• Task brief:
Retype each entry. Leave nothing out.

=== Begin Enclosure ===

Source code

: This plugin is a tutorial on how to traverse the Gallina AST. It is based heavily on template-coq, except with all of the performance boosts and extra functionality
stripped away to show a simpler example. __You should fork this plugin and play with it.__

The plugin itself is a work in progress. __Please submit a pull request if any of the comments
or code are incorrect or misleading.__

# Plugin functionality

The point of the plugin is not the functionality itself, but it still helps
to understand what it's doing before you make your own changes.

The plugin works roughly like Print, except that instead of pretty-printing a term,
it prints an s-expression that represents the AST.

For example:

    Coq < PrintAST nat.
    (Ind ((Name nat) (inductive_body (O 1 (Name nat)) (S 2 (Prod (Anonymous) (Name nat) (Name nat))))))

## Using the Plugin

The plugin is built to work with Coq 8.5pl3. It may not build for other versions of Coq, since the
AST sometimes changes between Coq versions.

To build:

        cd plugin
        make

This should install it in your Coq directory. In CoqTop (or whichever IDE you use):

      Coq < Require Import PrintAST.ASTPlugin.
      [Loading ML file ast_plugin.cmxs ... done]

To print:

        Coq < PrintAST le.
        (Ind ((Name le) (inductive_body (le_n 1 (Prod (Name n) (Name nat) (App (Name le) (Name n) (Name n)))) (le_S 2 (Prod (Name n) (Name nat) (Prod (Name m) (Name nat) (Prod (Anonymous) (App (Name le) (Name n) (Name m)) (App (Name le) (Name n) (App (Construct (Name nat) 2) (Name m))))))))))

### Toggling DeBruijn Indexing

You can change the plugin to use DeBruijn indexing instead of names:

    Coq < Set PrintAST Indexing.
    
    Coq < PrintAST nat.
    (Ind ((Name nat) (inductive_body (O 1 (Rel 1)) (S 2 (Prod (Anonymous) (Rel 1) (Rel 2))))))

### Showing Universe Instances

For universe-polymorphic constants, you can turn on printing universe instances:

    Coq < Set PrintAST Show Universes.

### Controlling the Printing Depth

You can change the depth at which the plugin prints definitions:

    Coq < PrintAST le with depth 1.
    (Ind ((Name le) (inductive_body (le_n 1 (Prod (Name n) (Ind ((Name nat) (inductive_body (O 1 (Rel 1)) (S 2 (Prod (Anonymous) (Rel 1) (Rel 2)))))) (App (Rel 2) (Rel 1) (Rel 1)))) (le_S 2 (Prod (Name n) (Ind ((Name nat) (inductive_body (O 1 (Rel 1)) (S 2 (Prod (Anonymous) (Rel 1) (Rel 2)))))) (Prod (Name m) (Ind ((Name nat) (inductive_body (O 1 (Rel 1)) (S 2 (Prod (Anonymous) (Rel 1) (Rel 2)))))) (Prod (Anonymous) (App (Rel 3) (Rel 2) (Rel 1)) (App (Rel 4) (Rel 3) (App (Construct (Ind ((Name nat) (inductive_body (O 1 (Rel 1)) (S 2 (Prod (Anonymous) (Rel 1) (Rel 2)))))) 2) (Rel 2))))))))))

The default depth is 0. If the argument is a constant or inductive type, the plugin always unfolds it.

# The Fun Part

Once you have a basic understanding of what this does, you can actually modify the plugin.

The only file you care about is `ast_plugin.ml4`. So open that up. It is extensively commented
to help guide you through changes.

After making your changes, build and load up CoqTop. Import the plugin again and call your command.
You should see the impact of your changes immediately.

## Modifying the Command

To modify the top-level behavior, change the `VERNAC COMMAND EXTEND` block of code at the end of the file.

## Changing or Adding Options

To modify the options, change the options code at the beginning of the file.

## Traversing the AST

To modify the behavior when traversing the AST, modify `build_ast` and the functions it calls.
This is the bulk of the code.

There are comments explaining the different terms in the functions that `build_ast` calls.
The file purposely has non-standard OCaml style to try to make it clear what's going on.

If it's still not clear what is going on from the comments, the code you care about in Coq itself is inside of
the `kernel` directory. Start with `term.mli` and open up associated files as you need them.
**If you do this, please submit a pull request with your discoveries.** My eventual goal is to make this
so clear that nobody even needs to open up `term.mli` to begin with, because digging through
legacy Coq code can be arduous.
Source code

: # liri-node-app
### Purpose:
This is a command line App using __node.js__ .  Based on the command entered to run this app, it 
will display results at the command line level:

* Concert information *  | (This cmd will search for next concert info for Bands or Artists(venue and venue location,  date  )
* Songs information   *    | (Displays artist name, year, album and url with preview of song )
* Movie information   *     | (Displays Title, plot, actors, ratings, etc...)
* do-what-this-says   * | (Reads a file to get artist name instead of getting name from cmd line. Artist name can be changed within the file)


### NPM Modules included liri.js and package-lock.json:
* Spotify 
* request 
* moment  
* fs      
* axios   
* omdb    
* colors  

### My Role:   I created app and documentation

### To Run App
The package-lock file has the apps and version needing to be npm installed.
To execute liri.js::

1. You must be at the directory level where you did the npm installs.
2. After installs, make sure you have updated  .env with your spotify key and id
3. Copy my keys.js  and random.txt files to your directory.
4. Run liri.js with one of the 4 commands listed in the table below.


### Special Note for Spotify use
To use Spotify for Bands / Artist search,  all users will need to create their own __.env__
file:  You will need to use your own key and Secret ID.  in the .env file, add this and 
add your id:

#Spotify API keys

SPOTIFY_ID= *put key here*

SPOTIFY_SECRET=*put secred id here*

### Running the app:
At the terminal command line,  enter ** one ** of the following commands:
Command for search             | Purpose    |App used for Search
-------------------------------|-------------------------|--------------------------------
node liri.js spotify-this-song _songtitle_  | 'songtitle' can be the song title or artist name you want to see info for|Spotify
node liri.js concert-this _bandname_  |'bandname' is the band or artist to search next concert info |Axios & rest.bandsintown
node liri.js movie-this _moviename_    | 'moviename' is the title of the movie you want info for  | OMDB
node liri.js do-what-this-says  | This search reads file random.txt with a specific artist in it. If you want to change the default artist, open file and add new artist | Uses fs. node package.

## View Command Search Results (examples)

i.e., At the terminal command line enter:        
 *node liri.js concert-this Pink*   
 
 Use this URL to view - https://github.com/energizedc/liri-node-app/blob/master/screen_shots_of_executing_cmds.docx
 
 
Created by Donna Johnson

=== End Enclosure ===

• Task solution:
Source code

: This plugin is a tutorial on how to traverse the Gallina AST. It is based heavily on template-coq, except with all of the performance boosts and extra functionality
stripped away to show a simpler example. __You should fork this plugin and play with it.__

The plugin itself is a work in progress. __Please submit a pull request if any of the comments
or code are incorrect or misleading.__

# Plugin functionality

The point of the plugin is not the functionality itself, but it still helps
to understand what it's doing before you make your own changes.

The plugin works roughly like Print, except that instead of pretty-printing a term,
it prints an s-expression that represents the AST.

For example:

    Coq < PrintAST nat.
    (Ind ((Name nat) (inductive_body (O 1 (Name nat)) (S 2 (Prod (Anonymous) (Name nat) (Name nat))))))

## Using the Plugin

The plugin is built to work with Coq 8.5pl3. It may not build for other versions of Coq, since the
AST sometimes changes between Coq versions.

To build:

        cd plugin
        make

This should install it in your Coq directory. In CoqTop (or whichever IDE you use):

      Coq < Require Import PrintAST.ASTPlugin.
      [Loading ML file ast_plugin.cmxs ... done]

To print:

        Coq < PrintAST le.
        (Ind ((Name le) (inductive_body (le_n 1 (Prod (Name n) (Name nat) (App (Name le) (Name n) (Name n)))) (le_S 2 (Prod (Name n) (Name nat) (Prod (Name m) (Name nat) (Prod (Anonymous) (App (Name le) (Name n) (Name m)) (App (Name le) (Name n) (App (Construct (Name nat) 2) (Name m))))))))))

### Toggling DeBruijn Indexing

You can change the plugin to use DeBruijn indexing instead of names:

    Coq < Set PrintAST Indexing.
    
    Coq < PrintAST nat.
    (Ind ((Name nat) (inductive_body (O 1 (Rel 1)) (S 2 (Prod (Anonymous) (Rel 1) (Rel 2))))))

### Showing Universe Instances

For universe-polymorphic constants, you can turn on printing universe instances:

    Coq < Set PrintAST Show Universes.

### Controlling the Printing Depth

You can change the depth at which the plugin prints definitions:

    Coq < PrintAST le with depth 1.
    (Ind ((Name le) (inductive_body (le_n 1 (Prod (Name n) (Ind ((Name nat) (inductive_body (O 1 (Rel 1)) (S 2 (Prod (Anonymous) (Rel 1) (Rel 2)))))) (App (Rel 2) (Rel 1) (Rel 1)))) (le_S 2 (Prod (Name n) (Ind ((Name nat) (inductive_body (O 1 (Rel 1)) (S 2 (Prod (Anonymous) (Rel 1) (Rel 2)))))) (Prod (Name m) (Ind ((Name nat) (inductive_body (O 1 (Rel 1)) (S 2 (Prod (Anonymous) (Rel 1) (Rel 2)))))) (Prod (Anonymous) (App (Rel 3) (Rel 2) (Rel 1)) (App (Rel 4) (Rel 3) (App (Construct (Ind ((Name nat) (inductive_body (O 1 (Rel 1)) (S 2 (Prod (Anonymous) (Rel 1) (Rel 2)))))) 2) (Rel 2))))))))))

The default depth is 0. If the argument is a constant or inductive type, the plugin always unfolds it.

# The Fun Part

Once you have a basic understanding of what this does, you can actually modify the plugin.

The only file you care about is `ast_plugin.ml4`. So open that up. It is extensively commented
to help guide you through changes.

After making your changes, build and load up CoqTop. Import the plugin again and call your command.
You should see the impact of your changes immediately.

## Modifying the Command

To modify the top-level behavior, change the `VERNAC COMMAND EXTEND` block of code at the end of the file.

## Changing or Adding Options

To modify the options, change the options code at the beginning of the file.

## Traversing the AST

To modify the behavior when traversing the AST, modify `build_ast` and the functions it calls.
This is the bulk of the code.

There are comments explaining the different terms in the functions that `build_ast` calls.
The file purposely has non-standard OCaml style to try to make it clear what's going on.

If it's still not clear what is going on from the comments, the code you care about in Coq itself is inside of
the `kernel` directory. Start with `term.mli` and open up associated files as you need them.
**If you do this, please submit a pull request with your discoveries.** My eventual goal is to make this
so clear that nobody even needs to open up `term.mli` to begin with, because digging through
legacy Coq code can be arduous.
Source code

: # liri-node-app
### Purpose:
This is a command line App using __node.js__ .  Based on the command entered to run this app, it 
will display results at the command line level:

* Concert information *  | (This cmd will search for next concert info for Bands or Artists(venue and venue location,  date  )
* Songs information   *    | (Displays artist name, year, album and url with preview of song )
* Movie information   *     | (Displays Title, plot, actors, ratings, etc...)
* do-what-this-says   * | (Reads a file to get artist name instead of getting name from cmd line. Artist name can be changed within the file)


### NPM Modules included liri.js and package-lock.json:
* Spotify 
* request 
* moment  
* fs      
* axios   
* omdb    
* colors  

### My Role:   I created app and documentation

### To Run App
The package-lock file has the apps and version needing to be npm installed.
To execute liri.js::

1. You must be at the directory level where you did the npm installs.
2. After installs, make sure you have updated  .env with your spotify key and id
3. Copy my keys.js  and random.txt files to your directory.
4. Run liri.js with one of the 4 commands listed in the table below.


### Special Note for Spotify use
To use Spotify for Bands / Artist search,  all users will need to create their own __.env__
file:  You will need to use your own key and Secret ID.  in the .env file, add this and 
add your id:

#Spotify API keys

SPOTIFY_ID= *put key here*

SPOTIFY_SECRET=*put secred id here*

### Running the app:
At the terminal command line,  enter ** one ** of the following commands:
Command for search             | Purpose    |App used for Search
-------------------------------|-------------------------|--------------------------------
node liri.js spotify-this-song _songtitle_  | 'songtitle' can be the song title or artist name you want to see info for|Spotify
node liri.js concert-this _bandname_  |'bandname' is the band or artist to search next concert info |Axios & rest.bandsintown
node liri.js movie-this _moviename_    | 'moviename' is the title of the movie you want info for  | OMDB
node liri.js do-what-this-says  | This search reads file random.txt with a specific artist in it. If you want to change the default artist, open file and add new artist | Uses fs. node package.

## View Command Search Results (examples)

i.e., At the terminal command line enter:        
 *node liri.js concert-this Pink*   
 
 Use this URL to view - https://github.com/energizedc/liri-node-app/blob/master/screen_shots_of_executing_cmds.docx
 
 
Created by Donna Johnson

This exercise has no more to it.